Kicking it up a notch with 漢子 (Chinese Characters)
In some respects, Korean is the easy way out when studying an Asian language. Chinese has those dreaded “tones” which for a non-musical guy like me are really scary. Then there are the thousands of pictograph characters that must be learned. They aren’t letters. Japanese also makes use of the Chinese characters in a major way. Japanese is further complicated by having 2 completely different “alphabets” that are mixed along with the Chinese characters.
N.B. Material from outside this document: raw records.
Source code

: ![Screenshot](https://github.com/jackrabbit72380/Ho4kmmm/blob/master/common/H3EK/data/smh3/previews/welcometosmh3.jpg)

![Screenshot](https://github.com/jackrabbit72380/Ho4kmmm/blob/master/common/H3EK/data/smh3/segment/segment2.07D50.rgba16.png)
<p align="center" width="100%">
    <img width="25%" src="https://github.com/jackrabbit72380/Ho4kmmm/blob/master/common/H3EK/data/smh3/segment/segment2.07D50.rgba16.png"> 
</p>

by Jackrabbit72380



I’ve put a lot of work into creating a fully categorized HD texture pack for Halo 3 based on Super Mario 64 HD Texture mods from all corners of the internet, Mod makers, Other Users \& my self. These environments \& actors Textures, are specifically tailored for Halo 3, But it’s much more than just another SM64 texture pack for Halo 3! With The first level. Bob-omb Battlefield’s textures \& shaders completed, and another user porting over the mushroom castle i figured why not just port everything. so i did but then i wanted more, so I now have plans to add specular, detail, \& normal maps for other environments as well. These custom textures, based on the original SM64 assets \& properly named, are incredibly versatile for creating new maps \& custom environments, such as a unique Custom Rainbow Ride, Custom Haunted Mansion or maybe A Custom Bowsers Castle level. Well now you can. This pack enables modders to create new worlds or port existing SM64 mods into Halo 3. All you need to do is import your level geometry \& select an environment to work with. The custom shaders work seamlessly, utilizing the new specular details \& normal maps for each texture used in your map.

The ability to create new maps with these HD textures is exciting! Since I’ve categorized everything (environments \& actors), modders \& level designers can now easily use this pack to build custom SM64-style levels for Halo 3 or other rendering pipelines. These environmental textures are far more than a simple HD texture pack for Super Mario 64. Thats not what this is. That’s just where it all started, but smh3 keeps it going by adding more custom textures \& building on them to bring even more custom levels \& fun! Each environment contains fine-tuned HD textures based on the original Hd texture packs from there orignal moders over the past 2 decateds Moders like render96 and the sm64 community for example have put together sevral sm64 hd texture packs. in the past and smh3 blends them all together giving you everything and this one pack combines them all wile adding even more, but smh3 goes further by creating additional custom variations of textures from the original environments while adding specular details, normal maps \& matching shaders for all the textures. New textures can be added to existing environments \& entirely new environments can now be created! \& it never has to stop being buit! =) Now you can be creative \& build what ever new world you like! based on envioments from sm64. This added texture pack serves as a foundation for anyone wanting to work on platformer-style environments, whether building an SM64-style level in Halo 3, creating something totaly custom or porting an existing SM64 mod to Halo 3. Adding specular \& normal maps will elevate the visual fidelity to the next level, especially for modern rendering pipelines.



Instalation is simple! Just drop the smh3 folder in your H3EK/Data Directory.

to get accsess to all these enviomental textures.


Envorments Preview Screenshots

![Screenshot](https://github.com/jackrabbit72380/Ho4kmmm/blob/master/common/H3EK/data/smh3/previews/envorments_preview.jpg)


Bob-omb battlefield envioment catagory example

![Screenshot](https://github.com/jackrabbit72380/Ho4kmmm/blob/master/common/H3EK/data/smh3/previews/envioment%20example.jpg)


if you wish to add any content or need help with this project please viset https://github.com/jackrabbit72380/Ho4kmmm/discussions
To the untrained eye, a Korean sentence like “제가 사과를 좋아해요” (I like apples) looks incredibly daunting, it really isn’t. Chinese and Japanese have a huge barrier to being able to read. Let me betray a secret of Korean: Learning to “read” is really quite easy. Understanding what you read is of course another matter….as it is in any second language. But in Korean, because the reading barrier is so low, one can easy move on to meaning, and the arch nemesis of grammar!
In middle school I studied Latin, which according to Mr. Dare (yes, that is really his name) is responsible for some 65% of English words. So, knowing Latin can really help improve your English vocabulary. Of course Greek also influences English, especially in science and medicine.
The relationship is similar between Korean and Chinese. 70% of Korean is derived from Chinese, and therefore, understanding some basic Chinese characters can really improve your Korean vocabulary. So I’ve bought a new book aimed at helping foreign learners of Korean master 500 of the most common and useful 漢子 in Korean.
You probably aren’t as excited about this as I am, but that’s OK… this is my blog after all.